The first, and most obvious example of wasted energy is the random release of energy in all directions. A simple geometric observation leads to the conclusion that a minimum of 50% of the torpedo's energy will be wasted by radiating away uselessly into space, away from the target vessel. Some Federation cultists have proposed that the weapon may be designed to focus its energies toward the target, much like a proton torpedo. However, we know from numerous episodes (such as Q Who) that a photon torpedo detonation can be extremely dangerous even to the ship which launched the torpedo. This is canon evidence that a torpedo does in fact release its energy in all directions, rather than focusing it all forwards.
A second example of wasted energy is the charged pion production in a photon torpedo. A proton/antiproton annihilation releases roughly 70% of its energy in the form of charged pions, while releasing the other 30% as energetic gamma rays. A charged pion will decay within nanoseconds into an electron and several neutrinos. As a result, much of the charged pion's energy will be useless. However, the charged pions will still travel a considerable distance (several metres to several hundred metres) before decaying, since they are often hurled away from a matter/annihilation at great speed. Therefore, if a photon torpedo detonates directly against a defensive shield, it can be assumed that the charged pions are just as dangerous as the gamma rays. But if it detonates at a significant distance (several hundred metres) away from the target vessel, then a significant portion of the energy carried away by the charged pions may be useless.
There are some disclaimers which must be applied to the above statement- charged pions, like any charged particle, react with matter because of electromagnetic interactions. Therefore, it is inevitable that they will impart some energy to the photon torpedo casing as they pass through it, but not all of their energy because they will be moving too quickly to be entirely stopped.

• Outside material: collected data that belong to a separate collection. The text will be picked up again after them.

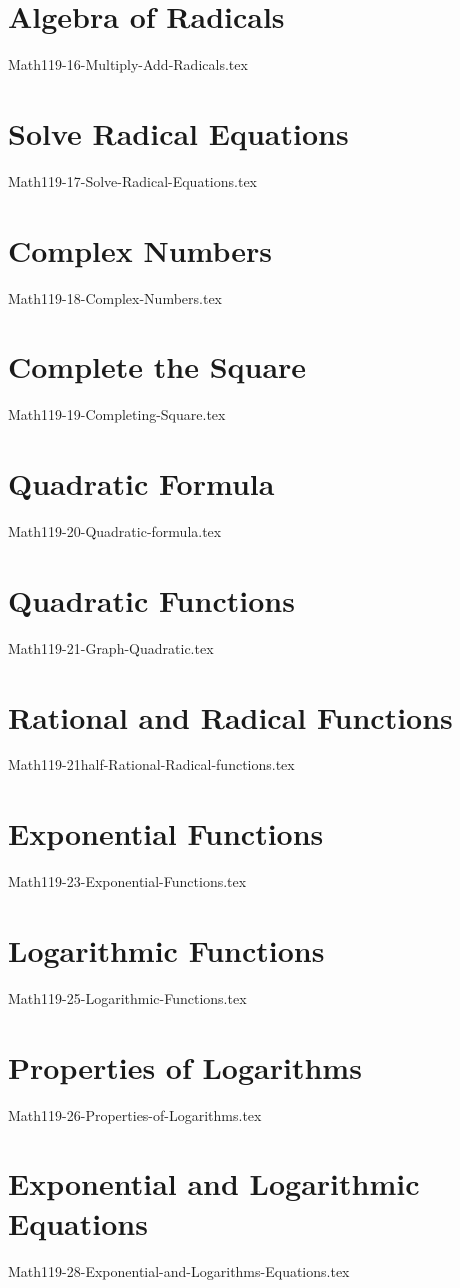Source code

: \documentclass[11pt, math=mtpro2, color=blue, lang=en, mode=fancy]{CLS/elegantbookr}
\begin{document}

\chapter{Algebra of Radicals}
{Math119-16-Multiply-Add-Radicals.tex}
\newpage


\chapter{Solve Radical Equations}
{Math119-17-Solve-Radical-Equations.tex}
\newpage


\chapter{Complex Numbers}
{Math119-18-Complex-Numbers.tex}
\newpage

\chapter{Complete the Square}
{Math119-19-Completing-Square.tex}
\newpage


\chapter{Quadratic Formula}
{Math119-20-Quadratic-formula.tex}
\newpage


\chapter{Quadratic Functions}
{Math119-21-Graph-Quadratic.tex}
\newpage



\chapter{Rational and Radical Functions}
{Math119-21half-Rational-Radical-functions.tex}
\newpage


\chapter{Exponential Functions}
{Math119-23-Exponential-Functions.tex}
\newpage


\chapter{Logarithmic Functions}
{Math119-25-Logarithmic-Functions.tex}
\newpage

\chapter{Properties of Logarithms}
{Math119-26-Properties-of-Logarithms.tex}
\newpage

\chapter{Exponential and Logarithmic Equations}
{Math119-28-Exponential-and-Logarithms-Equations.tex}
\newpage
\end{document}
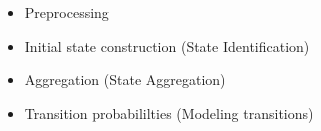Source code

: \begin{itemize}
	\item Preprocessing
	\item Initial state construction (State Identification)
	\item Aggregation (State Aggregation)
	\item Transition probabililties (Modeling transitions)
\end{itemize}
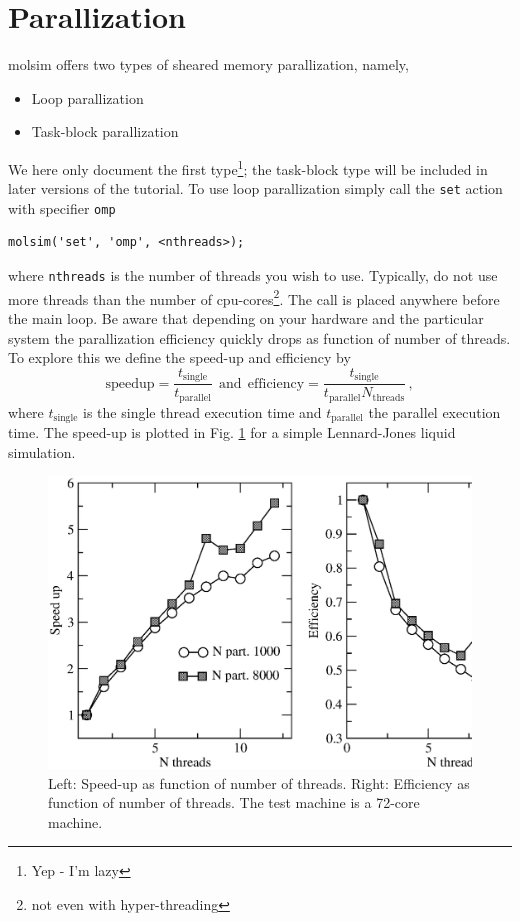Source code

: \documentclass[11pt]{article}
\begin{document}
\section{Parallization}
\textsf{molsim} offers two types of sheared memory parallization, namely,
\begin{itemize}
\item Loop parallization 
\item Task-block parallization
\end{itemize}
We here only document the first type\footnote{Yep - I'm lazy}; the task-block
type will be included in later versions of the tutorial. To use loop
parallization simply call the \verb!set! action with specifier \verb!omp!
\begin{verbatim}
molsim('set', 'omp', <nthreads>);
\end{verbatim}
where \verb!nthreads! is the number of threads you wish to use. Typically, do
not use more threads than the number of cpu-cores\footnote{not even with
  hyper-threading}.  The call is placed anywhere before the main loop. Be aware
that depending on your hardware and the particular system the parallization
efficiency quickly drops as function of number of threads. To explore this we
define the speed-up and efficiency by
\begin{equation}
  \mathrm{speedup} = \frac{t_\mathrm{single}}{t_\mathrm{parallel}} \ \
  \mathrm{and} \ \ 
  \mathrm{efficiency} = \frac{t_\mathrm{single}}{t_\mathrm{parallel}
    N_\mathrm{threads}}
  \, ,
\end{equation}
where $t_\mathrm{single}$ is the single thread execution time and
$t_\mathrm{parallel}$ the parallel execution time. The speed-up is plotted in
Fig. \ref{fig:bench} for a simple Lennard-Jones liquid simulation.
\begin{figure}[h]
  \begin{center}
    \includegraphics[scale=.4]{speedup.eps}
  \caption{
    \label{fig:bench}
    Left: Speed-up as function of number of threads. Right: Efficiency as
    function of number of threads. The test machine is a 72-core machine.
  }
  \end{center}
\end{figure}
\end{document}
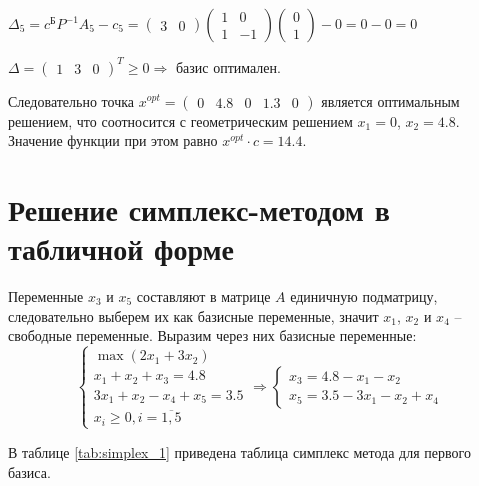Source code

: \begin{enumerate}[leftmargin=*]
$\Delta_5 = c^\text{Б} P^{-1} A_5 - c_5 =
\begin{pmatrix}
	3 & 0
\end{pmatrix}
\begin{pmatrix}
	1 & 0 \\
	1 & -1
\end{pmatrix}
\begin{pmatrix}
	0 \\
	1
\end{pmatrix} - 0 = 0 - 0 = 0$

$\Delta = \begin{pmatrix} 1 & 3 & 0 \end{pmatrix}^T \geq 0 \Rightarrow$ базис оптимален. 

Следовательно точка $x^{opt} = \begin{pmatrix} 0 & 4.8 & 0 & 1.3 & 0 \end{pmatrix}$ является оптимальным решением, что соотносится с геометрическим решением $x_1 = 0$, $x_2 = 4.8$. Значение функции при этом равно $x^{opt} \cdot c = 14.4$.

\end{enumerate}

\newpage

\section{Решение симплекс-методом в табличной форме}

Переменные $x_3$ и $x_5$ составляют в матрице $A$ единичную подматрицу, следовательно выберем их как базисные переменные, значит $x_1$, $x_2$ и $x_4$ -- свободные переменные. Выразим через них базисные переменные:
\begin{equation*}
\begin{cases}
	\max \left( 2 x_1 + 3 x_2 \right) \\
	x_1 + x_2 + x_3 = 4.8 \\
	3 x_1 + x_2 - x_4 + x_5 = 3.5 \\
	x_i \ge 0, i = \overline{1,5}
\end{cases}
\Rightarrow
\begin{cases}
	x_3 = 4.8 - x_1 - x_2 \\
	x_5 = 3.5 - 3x_1 - x_2 + x_4
\end{cases}
\end{equation*}

В таблице \ref{tab:simplex_1} приведена таблица симплекс метода для первого базиса.

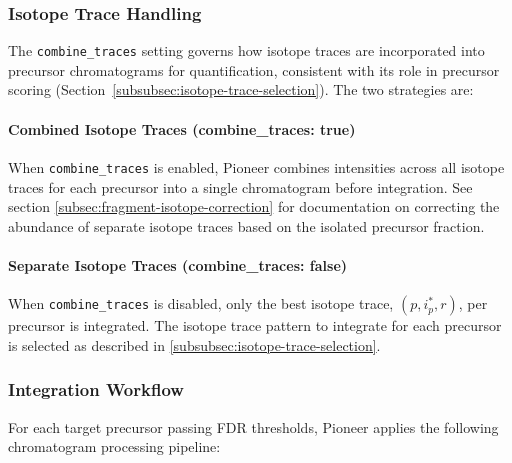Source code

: \documentclass[pdflatex,sn-nature]{sn-jnl}
\begin{document}
\subsubsection{Isotope Trace Handling}\label{subsubsec:isotope-trace-handling}

The \texttt{combine\_traces} setting governs how isotope traces are incorporated into precursor chromatograms for quantification, consistent with its role in precursor scoring (Section~\ref{subsubsec:isotope-trace-selection}). The two strategies are:

\paragraph{Combined Isotope Traces (combine\_traces: true)}\label{para:combined-isotope-traces} 
When \texttt{combine\_traces} is enabled, Pioneer combines intensities across all isotope traces for each precursor into a single chromatogram before integration. See section \ref{subsec:fragment-isotope-correction} for documentation on correcting the abundance of separate isotope traces based on the isolated precursor fraction.

\paragraph{Separate Isotope Traces (combine\_traces: false)}\label{para:separate-isotope-traces} 
When \texttt{combine\_traces} is disabled, only the best isotope trace, $(p, i^*_p, r)$, per precursor is integrated. The isotope trace pattern to integrate for each precursor is selected as described in \ref{subsubsec:isotope-trace-selection}.

\subsubsection{Integration Workflow}\label{subsubsec:integration-workflow}

For each target precursor passing FDR thresholds, Pioneer applies the following chromatogram processing pipeline:
\end{document}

In conclusion, it is clear that a photon torpedo can deliver an absolute maximum of 32 megatons to its target, and the realistic figure will probably be somewhat lower. This energy will strike the target ship in several forms. The energetic gamma rays from the matter/antimatter annihilation will strike the defensive shields directly, but they will also tend to superheat the photon torpedo's casing, which is composed of several hundred kilograms of matter. This superheated matter, as well as energetic charged particles from the matter/antimatter annihilation itself, will strike the defensive shields at high velocities. The superheated matter will also emit large amounts of so-called "thermal radiation" (low-frequency electromagnetic radiation caused by the high temperatures), which will strike the shields and create a brilliant, blinding flash. The effect is very similar to that of a large nuclear fusion explosion.

The overall impact of a photon torpedo on its target is therefore an amount of energy, in the form of superheated matter, gamma radiation, thermal radiation, and highly energetic subatomic particles, which is less than or equal to 32 megatons in quantity for a direct impact, and as little as 10 megatons in quantity for a medium-proximity blast (decreasing with increasing distance, based on the radius beyond which charged pions decay into useless neutrinos). If we use the 74% efficiency estimate derived from the DS9 TM, we can determine that a photon torpedo should deliver roughly 24 megatons for a direct impact and as little as 7 megatons for a medium-proximity blast.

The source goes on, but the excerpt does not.